The girls had finished the ice sculpture. They had switched off their chainsaws and were standing back to admire their work. The various dancers, musicians and singers joined them and engaged in a round of exuberant hugging, back slapping and laughing. The crowd broke up and went on their way. In a few moments, all that was left behind was a waxwork of Oliver Cromwell looking disapprovingly at a haughty ice Britannia.

“Wow!” It was Brown who broke the silence in the back seat. “That is going to cause an absolute uproar. How on earth do they think they can get away with printing lies like that – and attributing them to the Prime Minister?”

Jones crossed his arms and stared straight ahead. There was a rustling of paper in the back.

“Hang on.” Johnson gave a laugh. “This is all a joke, right? This is one of those parodies. It’s full of daft stories about people I’ve never heard of. Is it Student RAG week or something, guv?”

Jones took a deep breath. “You’re the detectives, you tell me.”

The three detectives started to look for explanations for the article with the sat-nav occasionally interjecting to admonish Smithy over his driving, provide directions or to bring attention to various shoes on display in shop windows.

 Jones withdrew his mobile phone from his pocket and went through the address book. Hitting the dial button, he placed it to his ear.

“Evening Standard? Can I have your diary editor, please?” Jones hummed like an old fridge while hold music played in his ear. “Mike, you old dog, how are you doing? It’s Glynn Jones and I wonder if you can help me out.

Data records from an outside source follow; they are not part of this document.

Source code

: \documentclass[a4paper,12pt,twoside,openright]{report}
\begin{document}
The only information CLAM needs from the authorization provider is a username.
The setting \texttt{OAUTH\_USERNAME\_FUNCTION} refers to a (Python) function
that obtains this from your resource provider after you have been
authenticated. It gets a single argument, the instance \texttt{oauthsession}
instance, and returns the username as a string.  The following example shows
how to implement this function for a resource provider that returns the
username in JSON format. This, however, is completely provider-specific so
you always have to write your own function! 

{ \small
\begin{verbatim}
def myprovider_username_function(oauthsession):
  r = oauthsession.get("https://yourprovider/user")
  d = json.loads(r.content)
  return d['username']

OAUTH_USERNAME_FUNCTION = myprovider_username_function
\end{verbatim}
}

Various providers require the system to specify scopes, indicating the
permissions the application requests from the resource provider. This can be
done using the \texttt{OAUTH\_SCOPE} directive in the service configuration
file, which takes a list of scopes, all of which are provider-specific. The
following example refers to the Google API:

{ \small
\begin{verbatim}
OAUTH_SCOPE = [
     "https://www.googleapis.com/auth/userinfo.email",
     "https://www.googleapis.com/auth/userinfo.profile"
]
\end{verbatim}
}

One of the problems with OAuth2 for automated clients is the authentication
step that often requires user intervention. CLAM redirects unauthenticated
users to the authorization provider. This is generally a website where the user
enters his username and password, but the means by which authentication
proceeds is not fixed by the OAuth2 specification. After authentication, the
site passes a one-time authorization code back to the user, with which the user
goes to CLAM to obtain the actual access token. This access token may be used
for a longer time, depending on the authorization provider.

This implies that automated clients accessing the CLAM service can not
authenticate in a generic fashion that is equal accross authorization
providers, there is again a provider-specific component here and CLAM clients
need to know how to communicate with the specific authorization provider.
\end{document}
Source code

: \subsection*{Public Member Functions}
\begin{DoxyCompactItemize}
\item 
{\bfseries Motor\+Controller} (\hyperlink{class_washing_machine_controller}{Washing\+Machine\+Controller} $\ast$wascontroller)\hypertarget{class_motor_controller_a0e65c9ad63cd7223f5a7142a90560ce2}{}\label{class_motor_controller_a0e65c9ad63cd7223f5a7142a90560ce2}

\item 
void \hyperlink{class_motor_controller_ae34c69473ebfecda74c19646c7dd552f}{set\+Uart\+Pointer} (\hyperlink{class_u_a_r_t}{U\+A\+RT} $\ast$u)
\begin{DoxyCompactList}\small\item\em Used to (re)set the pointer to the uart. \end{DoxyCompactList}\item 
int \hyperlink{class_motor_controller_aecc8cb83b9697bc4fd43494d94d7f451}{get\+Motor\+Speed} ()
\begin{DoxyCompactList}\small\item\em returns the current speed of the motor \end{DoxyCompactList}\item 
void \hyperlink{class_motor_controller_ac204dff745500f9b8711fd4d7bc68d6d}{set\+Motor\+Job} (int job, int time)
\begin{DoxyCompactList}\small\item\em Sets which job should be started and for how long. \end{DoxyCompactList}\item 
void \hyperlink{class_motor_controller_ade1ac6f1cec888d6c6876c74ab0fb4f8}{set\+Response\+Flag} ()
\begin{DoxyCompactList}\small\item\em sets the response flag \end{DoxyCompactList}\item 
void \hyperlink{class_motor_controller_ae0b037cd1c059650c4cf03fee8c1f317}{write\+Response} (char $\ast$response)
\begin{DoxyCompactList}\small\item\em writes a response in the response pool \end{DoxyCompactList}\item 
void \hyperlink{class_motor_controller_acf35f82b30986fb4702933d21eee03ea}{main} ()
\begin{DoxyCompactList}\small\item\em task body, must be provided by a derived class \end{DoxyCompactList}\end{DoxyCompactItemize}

Were there any student RAG weeks or major charity events week commencing 11th April?”

The arguments in the back seat continued as Jones made a series of grunts and nods.

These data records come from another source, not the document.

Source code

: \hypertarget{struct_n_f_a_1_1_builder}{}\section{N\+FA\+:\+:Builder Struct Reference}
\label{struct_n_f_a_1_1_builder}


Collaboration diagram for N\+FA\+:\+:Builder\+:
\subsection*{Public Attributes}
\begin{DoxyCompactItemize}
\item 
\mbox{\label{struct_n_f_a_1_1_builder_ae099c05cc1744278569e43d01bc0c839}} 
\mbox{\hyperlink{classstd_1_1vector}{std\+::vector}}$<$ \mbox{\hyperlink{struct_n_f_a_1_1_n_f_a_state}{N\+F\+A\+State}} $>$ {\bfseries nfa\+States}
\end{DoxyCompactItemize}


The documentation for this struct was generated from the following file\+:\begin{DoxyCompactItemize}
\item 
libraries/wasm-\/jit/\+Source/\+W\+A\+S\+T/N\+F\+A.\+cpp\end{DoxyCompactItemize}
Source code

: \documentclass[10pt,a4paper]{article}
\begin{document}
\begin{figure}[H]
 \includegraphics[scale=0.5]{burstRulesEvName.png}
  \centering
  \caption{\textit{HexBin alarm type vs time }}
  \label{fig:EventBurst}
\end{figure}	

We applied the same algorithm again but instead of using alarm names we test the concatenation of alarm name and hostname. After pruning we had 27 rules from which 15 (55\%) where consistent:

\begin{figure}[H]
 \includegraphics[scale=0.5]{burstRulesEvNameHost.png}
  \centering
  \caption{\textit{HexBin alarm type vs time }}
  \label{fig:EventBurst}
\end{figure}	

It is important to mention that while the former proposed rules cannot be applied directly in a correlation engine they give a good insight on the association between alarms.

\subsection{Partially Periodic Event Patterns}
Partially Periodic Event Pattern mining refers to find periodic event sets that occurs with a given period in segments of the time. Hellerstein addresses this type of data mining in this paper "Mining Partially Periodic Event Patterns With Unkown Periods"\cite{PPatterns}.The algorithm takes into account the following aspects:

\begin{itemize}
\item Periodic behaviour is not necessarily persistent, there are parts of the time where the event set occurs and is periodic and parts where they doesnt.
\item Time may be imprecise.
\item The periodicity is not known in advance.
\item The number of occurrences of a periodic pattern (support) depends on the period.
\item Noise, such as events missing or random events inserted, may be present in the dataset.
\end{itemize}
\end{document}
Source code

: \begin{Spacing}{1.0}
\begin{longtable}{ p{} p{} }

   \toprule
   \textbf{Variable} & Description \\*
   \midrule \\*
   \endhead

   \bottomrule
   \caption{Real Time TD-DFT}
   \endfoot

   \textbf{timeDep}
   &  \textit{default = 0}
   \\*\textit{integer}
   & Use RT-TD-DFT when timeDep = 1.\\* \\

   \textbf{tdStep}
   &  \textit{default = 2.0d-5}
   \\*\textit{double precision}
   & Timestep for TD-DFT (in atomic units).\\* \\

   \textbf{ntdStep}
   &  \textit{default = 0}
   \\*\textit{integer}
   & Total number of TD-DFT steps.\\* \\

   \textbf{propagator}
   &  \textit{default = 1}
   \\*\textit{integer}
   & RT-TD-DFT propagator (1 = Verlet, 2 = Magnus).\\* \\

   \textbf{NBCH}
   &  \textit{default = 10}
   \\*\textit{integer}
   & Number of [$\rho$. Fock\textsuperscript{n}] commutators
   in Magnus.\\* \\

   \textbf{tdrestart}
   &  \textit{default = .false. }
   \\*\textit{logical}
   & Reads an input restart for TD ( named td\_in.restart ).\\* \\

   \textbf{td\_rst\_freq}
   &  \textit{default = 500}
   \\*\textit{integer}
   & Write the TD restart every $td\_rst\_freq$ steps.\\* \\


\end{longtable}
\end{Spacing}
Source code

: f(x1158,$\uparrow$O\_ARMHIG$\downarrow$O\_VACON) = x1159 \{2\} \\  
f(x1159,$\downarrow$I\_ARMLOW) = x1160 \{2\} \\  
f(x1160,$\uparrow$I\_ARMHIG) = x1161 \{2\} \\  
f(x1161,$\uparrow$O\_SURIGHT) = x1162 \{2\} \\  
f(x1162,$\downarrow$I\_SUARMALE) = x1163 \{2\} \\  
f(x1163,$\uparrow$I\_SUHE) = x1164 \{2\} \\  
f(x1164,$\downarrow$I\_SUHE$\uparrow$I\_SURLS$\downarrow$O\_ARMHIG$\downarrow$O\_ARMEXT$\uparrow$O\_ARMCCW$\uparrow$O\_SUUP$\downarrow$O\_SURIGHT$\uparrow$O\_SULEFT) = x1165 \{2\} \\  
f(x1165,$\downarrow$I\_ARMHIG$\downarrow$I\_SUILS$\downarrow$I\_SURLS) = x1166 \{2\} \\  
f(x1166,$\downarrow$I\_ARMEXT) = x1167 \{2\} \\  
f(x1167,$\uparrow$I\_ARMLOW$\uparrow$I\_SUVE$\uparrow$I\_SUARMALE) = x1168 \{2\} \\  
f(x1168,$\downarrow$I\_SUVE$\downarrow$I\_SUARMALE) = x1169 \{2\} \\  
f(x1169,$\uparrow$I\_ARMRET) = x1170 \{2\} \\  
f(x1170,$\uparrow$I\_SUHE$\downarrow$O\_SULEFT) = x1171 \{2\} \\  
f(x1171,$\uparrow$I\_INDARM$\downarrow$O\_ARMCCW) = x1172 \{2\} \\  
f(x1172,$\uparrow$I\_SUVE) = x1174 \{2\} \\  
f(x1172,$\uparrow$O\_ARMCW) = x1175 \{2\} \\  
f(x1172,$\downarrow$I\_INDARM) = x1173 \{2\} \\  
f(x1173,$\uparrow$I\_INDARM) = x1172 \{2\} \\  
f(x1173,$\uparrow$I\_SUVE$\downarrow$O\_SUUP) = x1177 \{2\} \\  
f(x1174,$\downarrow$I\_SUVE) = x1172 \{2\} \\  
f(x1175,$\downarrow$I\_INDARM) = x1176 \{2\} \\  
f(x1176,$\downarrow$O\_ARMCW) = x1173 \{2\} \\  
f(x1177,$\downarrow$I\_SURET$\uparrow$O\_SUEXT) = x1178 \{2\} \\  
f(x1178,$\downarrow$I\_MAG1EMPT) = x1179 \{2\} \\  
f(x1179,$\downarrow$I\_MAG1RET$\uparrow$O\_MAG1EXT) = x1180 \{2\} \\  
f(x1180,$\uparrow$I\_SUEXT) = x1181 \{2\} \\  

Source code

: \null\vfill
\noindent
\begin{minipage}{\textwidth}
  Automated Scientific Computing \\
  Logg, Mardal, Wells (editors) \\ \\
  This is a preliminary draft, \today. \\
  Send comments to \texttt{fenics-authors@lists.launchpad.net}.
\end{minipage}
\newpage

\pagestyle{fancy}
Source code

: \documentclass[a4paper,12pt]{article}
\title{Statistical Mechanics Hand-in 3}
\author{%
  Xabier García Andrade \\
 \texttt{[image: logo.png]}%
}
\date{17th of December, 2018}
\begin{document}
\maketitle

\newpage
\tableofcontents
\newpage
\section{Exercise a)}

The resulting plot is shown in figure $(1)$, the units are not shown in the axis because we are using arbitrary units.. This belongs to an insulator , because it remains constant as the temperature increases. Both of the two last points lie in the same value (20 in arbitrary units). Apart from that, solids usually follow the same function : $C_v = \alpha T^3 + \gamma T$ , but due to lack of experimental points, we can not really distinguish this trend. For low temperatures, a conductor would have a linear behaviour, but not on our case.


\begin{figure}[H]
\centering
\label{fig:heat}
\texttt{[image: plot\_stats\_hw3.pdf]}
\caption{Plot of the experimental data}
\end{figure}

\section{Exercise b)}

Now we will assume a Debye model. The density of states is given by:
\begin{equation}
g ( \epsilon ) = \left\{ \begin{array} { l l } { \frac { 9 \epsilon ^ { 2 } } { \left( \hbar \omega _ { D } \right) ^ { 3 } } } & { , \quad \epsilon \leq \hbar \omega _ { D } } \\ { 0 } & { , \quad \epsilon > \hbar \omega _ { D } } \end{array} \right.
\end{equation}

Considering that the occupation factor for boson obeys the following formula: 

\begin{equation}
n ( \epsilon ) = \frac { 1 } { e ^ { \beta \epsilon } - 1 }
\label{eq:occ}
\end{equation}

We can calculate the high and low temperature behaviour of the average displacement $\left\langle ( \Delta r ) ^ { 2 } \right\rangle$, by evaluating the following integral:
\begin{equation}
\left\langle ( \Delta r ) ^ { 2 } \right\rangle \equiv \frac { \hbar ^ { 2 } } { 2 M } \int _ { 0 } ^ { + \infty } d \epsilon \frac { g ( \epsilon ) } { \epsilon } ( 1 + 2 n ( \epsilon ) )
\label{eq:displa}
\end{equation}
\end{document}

“OK, so nothing big. Have you heard anything of anyone doing a large print runs of parody newspapers?”

The back seat fell quiet as the two detectives became aware of the inspector’s conversation.

“You’ve heard of nothing at all? Thanks, Mike.” Jones turned to the two detectives in the back seat and gave a huge grin. “Oh, it’s just one of those silly bets we have at the station. You know how it is. See you soon. Bye”

Jones hung up.

“Well lads, it seems you need to get your thinking caps on.”

The theories that sprung from his companions became more fanciful and ludicrous to the pensive Jones. He sat back in his seat and let them flow over him.

“You have now reached your destination.” The sat-nav interrupted, adding. “Classy place!”